Give the number of lines in the material below where the word "struct" shows up, without anything else.

*** Opening Supplied data ***

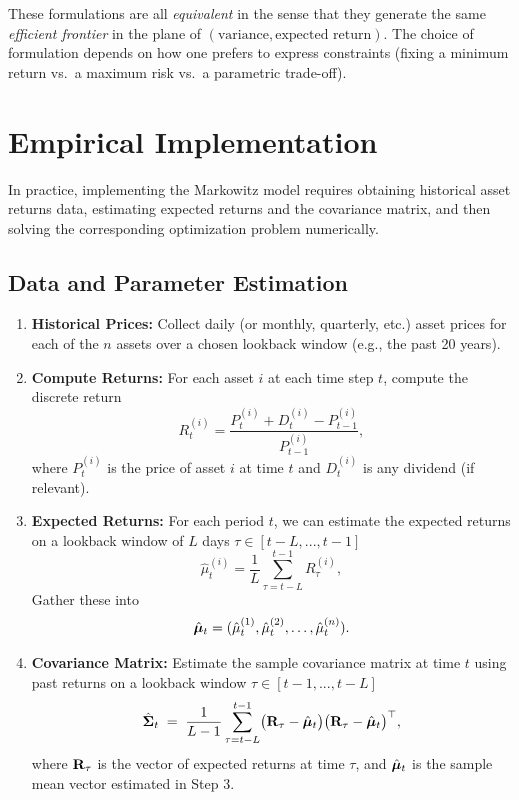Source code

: These formulations are all \emph{equivalent} in the sense that they generate the same \emph{efficient frontier} in the plane of $(\text{variance}, \text{expected return})$. The choice of formulation depends on how one prefers to express constraints (fixing a minimum return vs.\ a maximum risk vs.\ a parametric trade-off).


\section{Empirical Implementation} 
In practice, implementing the Markowitz model requires obtaining historical asset returns data, estimating expected returns and the covariance matrix, and then solving the corresponding optimization problem numerically. 

\subsection{Data and Parameter Estimation}
\begin{enumerate}
    \item \textbf{Historical Prices:} Collect daily (or monthly, quarterly, etc.) asset prices for each of the $n$ assets over a chosen lookback window (e.g., the past 20 years).
    \item \textbf{Compute Returns:} For each asset $i$ at each time step $t$, compute the discrete return
    $$
        R_t^{(i)} = \frac{P_t^{(i)} + D_t^{(i)} - P_{t-1}^{(i)}}{P_{t-1}^{(i)}},
    $$
    where $P_t^{(i)}$ is the price of asset $i$ at time $t$ and $D_t^{(i)}$ is any dividend (if relevant).
    \item \textbf{Expected Returns:} For each period $t$, we can estimate the expected returns on a lookback window of $L$ days $\tau \in [t-L,...,t-1]$
    $$
        \hat{\mu}_t^{(i)} = \frac{1}{L}\sum_{\tau=t-L}^{t-1} R_{\tau}^{(i)},
    $$
     Gather these into
    $$
        \hat{\boldsymbol \mu}_t = (\hat{\mu}_t^{(1)}, \hat{\mu}_t^{(2)}, \ldots, \hat{\mu}_t^{(n)}).
    $$
    \item \textbf{Covariance Matrix:} Estimate the sample covariance matrix at time $t$ using past returns on a lookback window $\tau\in[t-1,...,t-L]$
    $$
        \hat{\mathbf \Sigma}_t 
        \;=\;
        \frac{1}{L-1}\sum_{\tau=t-L}^{t-1}
        \bigl(\mathbf R_{\tau} - \hat{\boldsymbol \mu}_t\bigr)\bigl(\mathbf R_{\tau } - \hat{\boldsymbol \mu}_t\bigr)^\top,
    $$
    where $\mathbf R_\tau$ is the vector of expected returns at time $\tau$, and $\hat{\boldsymbol \mu}_t$ is the sample mean vector estimated in Step 3.
\end{enumerate}

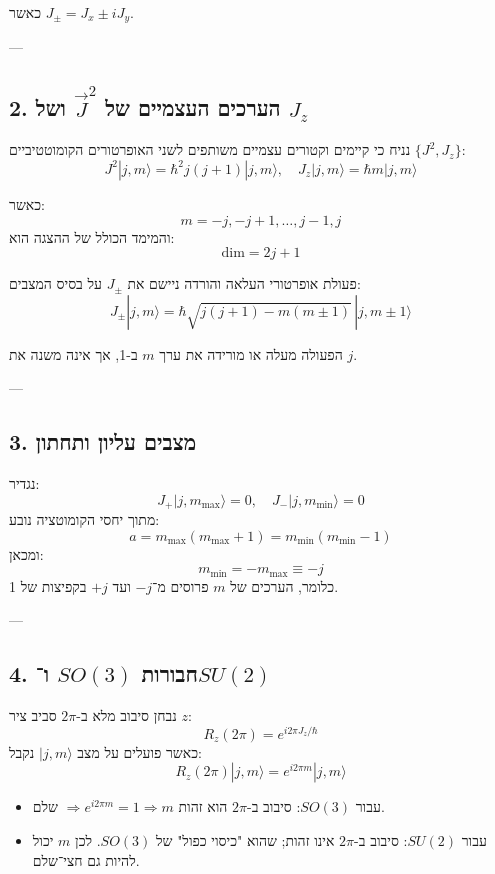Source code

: כאשר \( J_{\pm} = J_x \pm i J_y \).

---

\subsection*{2. הערכים העצמיים של $\vec{J}^2$ ושל $J_z$}

נניח כי קיימים וקטורים עצמיים משותפים לשני האופרטורים הקומוטטיביים $\{J^2, J_z\}$:
\[
J^2 |j, m\rangle = \hbar^2 j(j+1) |j, m\rangle, \quad J_z |j, m\rangle = \hbar m |j, m\rangle
\]

כאשר:
\[
m = -j, -j+1, \ldots, j-1, j
\]
והמימד הכולל של ההצגה הוא:
\[
\text{dim} = 2j + 1
\]

\begin{examplebox}{פעולת אופרטורי העלאה והורדה}
ניישם את $J_\pm$ על בסיס המצבים:
\[
J_{\pm}|j,m\rangle = \hbar \sqrt{j(j+1) - m(m\pm1)}\, |j, m\pm1\rangle
\]

הפעולה מעלה או מורידה את ערך $m$ ב-1, אך אינה משנה את $j$.
\end{examplebox}

---

\subsection*{3. מצבים עליון ותחתון}

נגדיר:
\[
J_+ |j, m_{\text{max}}\rangle = 0, \quad J_- |j, m_{\text{min}}\rangle = 0
\]
מתוך יחסי הקומוטציה נובע:
\[
a = m_{\text{max}}(m_{\text{max}} + 1) = m_{\text{min}}(m_{\text{min}} - 1)
\]
ומכאן:
\[
m_{\text{min}} = -m_{\text{max}} \equiv -j
\]
כלומר, הערכים של $m$ פרוסים מ־$-j$ ועד $+j$ בקפיצות של 1.

---

\subsection*{4. חבורות $SO(3)$ ו־$SU(2)$}

נבחן סיבוב מלא ב-$2\pi$ סביב ציר $z$:
\[
R_z(2\pi) = e^{i 2\pi J_z / \hbar}
\]
כאשר פועלים על מצב $|j,m\rangle$ נקבל:
\[
R_z(2\pi)|j,m\rangle = e^{i 2\pi m}|j,m\rangle
\]

\begin{itemize}
    \item עבור \textbf{$SO(3)$}: סיבוב ב-$2\pi$ הוא זהות $\Rightarrow e^{i2\pi m}=1 \Rightarrow m$ שלם.
    \item עבור \textbf{$SU(2)$}: סיבוב ב-$2\pi$ אינו זהות; שהוא "כיסוי כפול" של $SO(3)$. לכן $m$ יכול להיות גם חצי־שלם.
\end{itemize}

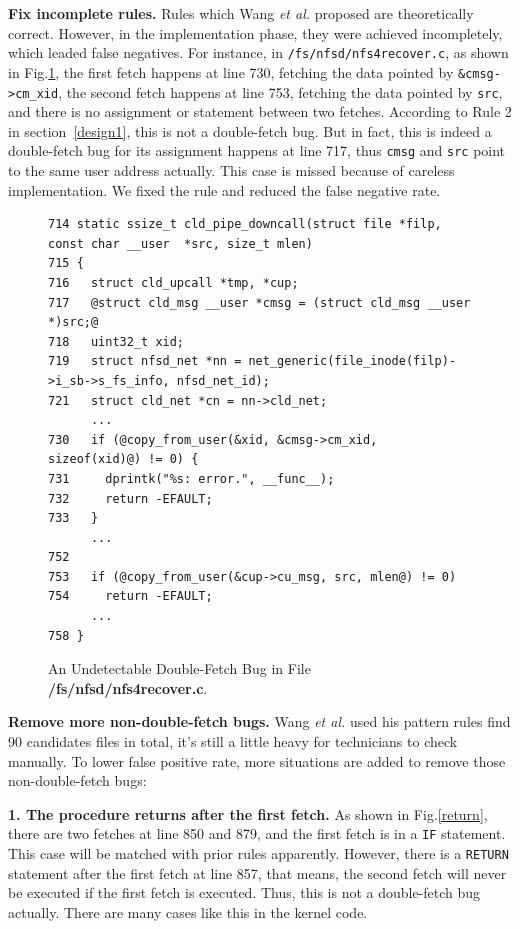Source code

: \documentclass[10pt]{llncs}
\begin{document}
\textbf{Fix incomplete rules.}
Rules which Wang \textit{et al.} proposed are theoretically correct. However, in the implementation phase, they were achieved incompletely, which leaded false negatives. For instance, in \verb:/fs/nfsd/nfs4recover.c:, as shown in Fig.\ref{fix}, the first fetch happens at line 730, fetching the data pointed by \verb:&cmsg->cm_xid:, the second fetch happens at line 753, fetching the data pointed by \verb:src:, and there is no assignment or statement between two fetches. According to Rule 2 in section~\ref{design1}, this is not a double-fetch bug. But in fact, this is indeed a double-fetch bug for its assignment happens at line 717, thus \verb:cmsg: and \verb:src: point to the same user address actually. This case is missed because of careless implementation. We fixed the rule and reduced the false negative rate.

\begin{figure}[t]
  \centering
\begin{lstlisting}[style=code]
714 static ssize_t cld_pipe_downcall(struct file *filp, const char __user  *src, size_t mlen)
715 {
716   struct cld_upcall *tmp, *cup;
717   @struct cld_msg __user *cmsg = (struct cld_msg __user *)src;@
718   uint32_t xid;
719   struct nfsd_net *nn = net_generic(file_inode(filp)->i_sb->s_fs_info, nfsd_net_id);
721   struct cld_net *cn = nn->cld_net;
	  ...
730   if (@copy_from_user(&xid, &cmsg->cm_xid, sizeof(xid)@) != 0) {
731     dprintk("%s: error.", __func__);
732     return -EFAULT;
733   }
	  ...
752 
753   if (@copy_from_user(&cup->cu_msg, src, mlen@) != 0)
754     return -EFAULT;
	  ...
758 }
\end{lstlisting}
  \caption{An Undetectable Double-Fetch Bug in File \textbf{/fs/nfsd/nfs4recover.c}.}
  \label{fix}
\end{figure}


\textbf{Remove more non-double-fetch bugs.}
Wang \textit{et al.} used his pattern rules find 90 candidates files in total, it's still a little heavy for technicians to check manually. To lower false positive rate, more situations are added to remove those non-double-fetch bugs:

\textbf{1. The procedure returns after the first fetch.}
As shown in Fig.\ref{return}, there are two fetches at line 850 and 879, and the first fetch is in a \verb:IF: statement. This case will be matched with prior rules apparently. However, there is a \verb:RETURN: statement after the first fetch at line 857, that means, the second fetch will never be executed if the first fetch is executed. Thus, this is not a double-fetch bug actually. There are many cases like this in the kernel code.
\end{document}
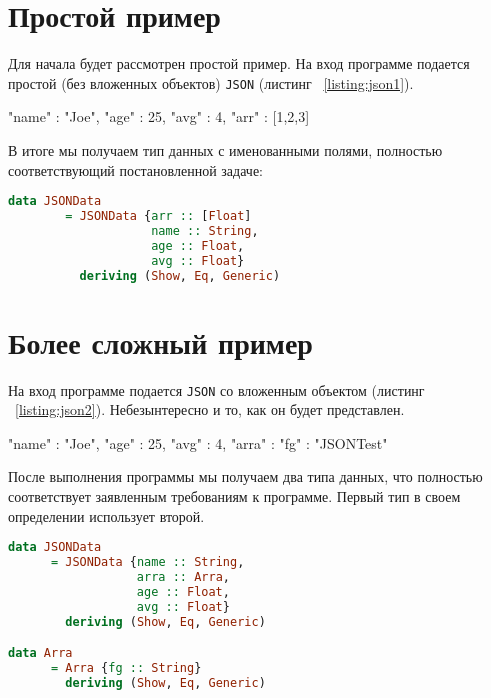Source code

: \section{Простой пример}
Для начала будет рассмотрен простой пример. На вход программе подается простой (без вложенных объектов) \lstinline{JSON} (листинг ~\ref{listing:json1}).

\begin{ListingEnv}[H]
\begin{Verb}
{
    "name" : "Joe",
    "age" : 25,
    "avg" : 4,
    "arr" : [1,2,3]
}
\end{Verb}
\label{listing:json1}
\end{ListingEnv}

В итоге мы получаем тип данных с именованными полями, полностью соответствующий постановленной задаче:

\begin{lstlisting}[language=Haskell]
data JSONData 
        = JSONData {arr :: [Float]
                    name :: String,
                    age :: Float,
                    avg :: Float}
          deriving (Show, Eq, Generic)
\end{lstlisting}

\section{Более сложный пример}

На вход программе подается \lstinline{JSON} со вложенным объектом (листинг ~\ref{listing:json2}).  Небезынтересно и то, как он будет представлен. 

\begin{ListingEnv}[H]
\begin{Verb}
{
    "name" : "Joe",
    "age" : 25,
    "avg" : 4,
    "arra" : 
             {
                 "fg" : "JSONTest"  
             }
}
\end{Verb}
\label{listing:json2}
\end{ListingEnv}

После выполнения программы мы получаем два типа данных, что полностью соответствует заявленным требованиям к программе. Первый тип в своем определении использует второй. 

\begin{lstlisting}[language=Haskell]
data JSONData
      = JSONData {name :: String,
                  arra :: Arra,
                  age :: Float,
                  avg :: Float}
        deriving (Show, Eq, Generic)

data Arra
      = Arra {fg :: String}
        deriving (Show, Eq, Generic)            
\end{lstlisting}

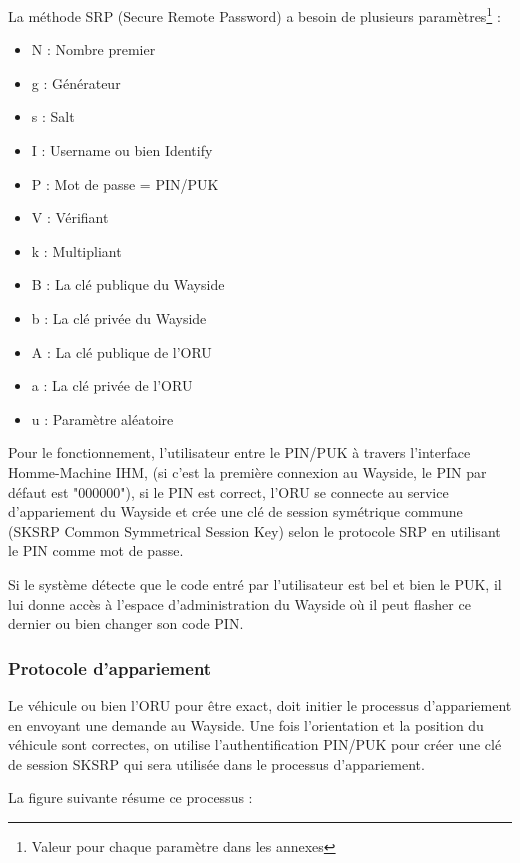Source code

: La méthode SRP (Secure Remote Password) a besoin de plusieurs paramètres\footnote{Valeur pour chaque paramètre dans les annexes} : 

\begin{itemize}

	\item N : Nombre premier 
	\item g : Générateur
	\item s : Salt
	\item I : Username ou bien Identify
	\item P : Mot de passe = PIN/PUK
	\item V : Vérifiant
	\item k : Multipliant
	\item B : La clé publique du Wayside
	\item b : La clé privée du Wayside
	\item A : La clé publique de l'ORU
	\item a : La clé privée de l'ORU
	\item u : Paramètre aléatoire

\end{itemize}

Pour le fonctionnement, l'utilisateur entre le PIN/PUK à travers l'interface Homme-Machine IHM, (si c'est la première connexion au Wayside, le PIN par défaut est "000000"), si le PIN est correct, l'ORU se connecte au service d'appariement du Wayside et crée une clé de session symétrique commune (SKSRP Common Symmetrical Session Key) selon le protocole SRP en utilisant le PIN comme mot de passe.

Si le système détecte que le code entré par l'utilisateur est bel et bien le PUK, il lui donne accès à l'espace d'administration du Wayside où il peut flasher ce dernier ou bien changer son code PIN.

\subsubsection{Protocole d'appariement}

Le véhicule ou bien l'ORU pour être exact, doit initier le processus d'appariement en envoyant une demande au Wayside. Une fois l'orientation et la position du véhicule sont correctes, on utilise l'authentification PIN/PUK pour créer une clé de session SKSRP qui sera utilisée dans le processus d'appariement.

La figure suivante résume ce processus : 

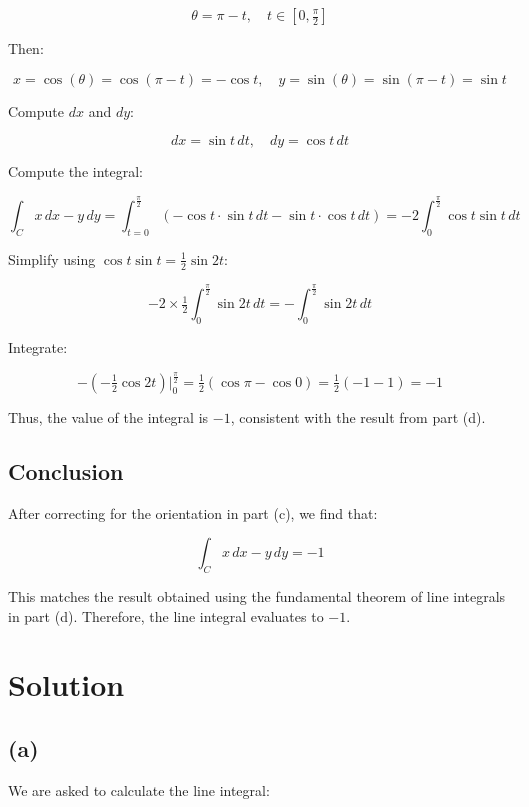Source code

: \documentclass[11pt]{article}
\begin{document}
\[
\theta = \pi - t, \quad t \in [0, \tfrac{\pi}{2}]
\]

Then:

\[
x = \cos(\theta) = \cos(\pi - t) = -\cos t, \quad y = \sin(\theta) = \sin(\pi - t) = \sin t
\]

Compute $dx$ and $dy$:

\[
dx = \sin t \, dt, \quad dy = \cos t \, dt
\]

Compute the integral:

\[
\int_C x \, dx - y \, dy = \int_{t=0}^{\tfrac{\pi}{2}} \left( -\cos t \cdot \sin t \, dt - \sin t \cdot \cos t \, dt \right) = -2 \int_{0}^{\tfrac{\pi}{2}} \cos t \sin t \, dt
\]

Simplify using $\cos t \sin t = \tfrac{1}{2} \sin 2t$:

\[
-2 \times \tfrac{1}{2} \int_{0}^{\tfrac{\pi}{2}} \sin 2t \, dt = -\int_{0}^{\tfrac{\pi}{2}} \sin 2t \, dt
\]

Integrate:

\[
-\left( -\tfrac{1}{2} \cos 2t \right) \Big|_{0}^{\tfrac{\pi}{2}} = \tfrac{1}{2} \left( \cos \pi - \cos 0 \right) = \tfrac{1}{2} \left( -1 - 1 \right) = -1
\]

Thus, the value of the integral is $\boxed{-1}$, consistent with the result from part (d).

\newpage

\subsection{Conclusion}

After correcting for the orientation in part (c), we find that:

\[
\int_C x \, dx - y \, dy = -1
\]

This matches the result obtained using the fundamental theorem of line integrals in part (d). Therefore, the line integral evaluates to $-1$.




\newpage

\section{Solution}

\newpage

\subsection{(a)}

We are asked to calculate the line integral:
\end{document}
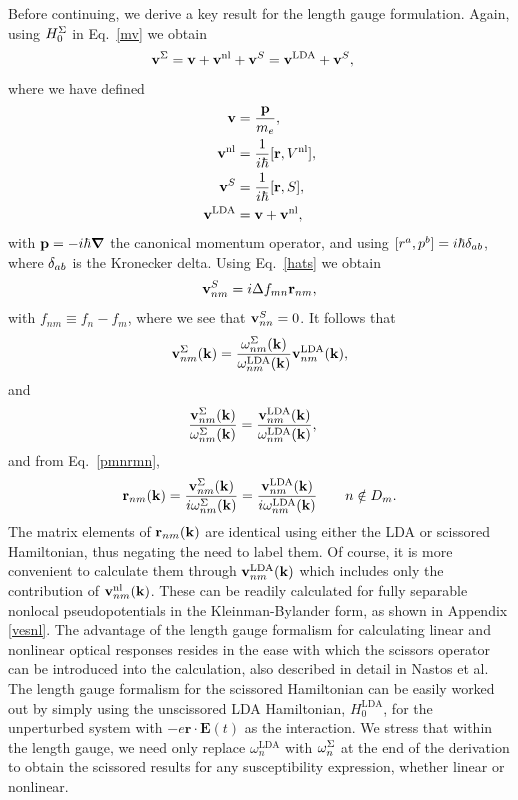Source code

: \documentclass[floatfix,prb,aps,superscriptaddress,11pt,preprint,letterpaper]{revtex4}
\begin{document}
Before continuing,
we derive a key result for the length gauge formulation. 
Again, using $H^\Sigma_0$ in
Eq.~\eqref{mv} we obtain
\begin{align}\label{vop2}
\mathbf{v}^\Sigma&=
\mathbf{v} 
+
\mathbf{v}^{\mathrm{nl}} 
+\mathbf{v}^S
=
\mathbf{v}^{\mathrm{LDA}} 
+\mathbf{v}^S 
,
\end{align}
where we have defined 
\begin{subequations}
\begin{align}\label{ve}
\mathbf{v} 
&=\frac{\mathbf{p}}{m_e},
\\\label{vnl}
\mathbf{v}^{\mathrm{nl}} 
&=
\frac{1}{i\hbar}[\mathbf{r},V^{\mathrm{nl}}],
\\\label{vs}
\mathbf{v}^S
&=
\frac{1}{i\hbar}[\mathbf{r}, S],
\\\label{vlda}
\mathbf{v}^{\mathrm{LDA}} 
&=
\mathbf{v} 
+\mathbf{v}^{\mathrm{nl}}
,
\end{align}  
\end{subequations}
with $\mathbf{p}=-i\hbar\boldsymbol{\nabla}$ the canonical momentum operator, 
and using $[r^a,p^b]=i\hbar\delta_{ab}$, where $\delta_{ab}$ is the Kronecker delta.
Using Eq.~\eqref{hats} we obtain 
\begin{equation}\label{chon.2} 
\mathbf{v}^S_{nm}=i\Delta f_{mn}\mathbf{r}_{nm},
\end{equation}
with $f_{nm}\equiv f_n-f_m$,
where we see that $\mathbf{v}^S_{nn}=0$. It follows that
\begin{align}\label{chon.9}
\mathbf{v}^\Sigma_{nm}(\mathbf{k}) 
=\frac{\omega^\Sigma_{nm}(\mathbf{k})}{\omega^{\mathrm{LDA}}_{nm}(\mathbf{k})}
\mathbf{v}^{\mathrm{LDA}}_{nm}(\mathbf{k}) 
,
\end{align}
and
 \begin{align}\label{chon.8}
\frac{\mathbf{v}^\Sigma_{nm}(\mathbf{k})}{\omega^\Sigma_{nm}(\mathbf{k})}
&=
\frac{\mathbf{v}^{\mathrm{LDA}}_{nm}(\mathbf{k})}{\omega^{\mathrm{LDA}}_{nm}(\mathbf{k})}
,
\end{align}
and from Eq.~\eqref{pmnrmn},
\begin{align}\label{chon.10}
\mathbf{r}_{nm}(\mathbf{k}) 
=
\frac{\mathbf{v}^\Sigma_{nm}(\mathbf{k})}{i\omega^\Sigma_{nm}(\mathbf{k})}
=
\frac{\mathbf{v}^{\mathrm{LDA}}_{nm}(\mathbf{k})}{i\omega^{\mathrm{LDA}}_{nm}(\mathbf{k})}
\quad\quad n\notin D_m 
. 
\end{align}
The matrix elements 
of $\mathbf{r}_{nm}(\mathbf{k})$ are identical using either
the LDA or scissored
Hamiltonian, thus negating the need to label them.
Of course, it is more convenient to calculate them
through $\mathbf{v}^{\mathrm{LDA}}_{nm}(\mathbf{k})$ which 
includes only the contribution of 
$\mathbf{v}^{\mathrm{nl}}_{nm}(\mathbf{k})$. These can be readily
calculated
for 
fully separable nonlocal pseudopotentials in the 
Kleinman-Bylander 
form,\cite{francesco,mottaCMS10,kleinmanPRL82,adolphPRB96}
as shown in Appendix \ref{vesnl}.
The advantage of the length gauge formalism for 
calculating linear and nonlinear optical responses 
resides in the ease with which the scissors operator
can be introduced into the calculation, also described in detail in
Nastos et al.\cite{nastosPRB05} The 
length gauge formalism for the scissored Hamiltonian can be easily worked 
out by simply using the unscissored LDA Hamiltonian,
$H_0^{\mathrm{LDA}}$,
for the unperturbed system 
with $-e\mathbf{r}\cdot \mathbf{E}(t)$ as the interaction. 
We stress that within the length gauge,
we need only replace $\omega^{\mathrm{LDA}}_{n}$ with 
$\omega_{n}^{\Sigma}$ at the end of the derivation
to obtain the scissored results for any 
susceptibility expression, whether linear or nonlinear. 
\end{document}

*** Closing Supplied data ***

**Answer box**: 5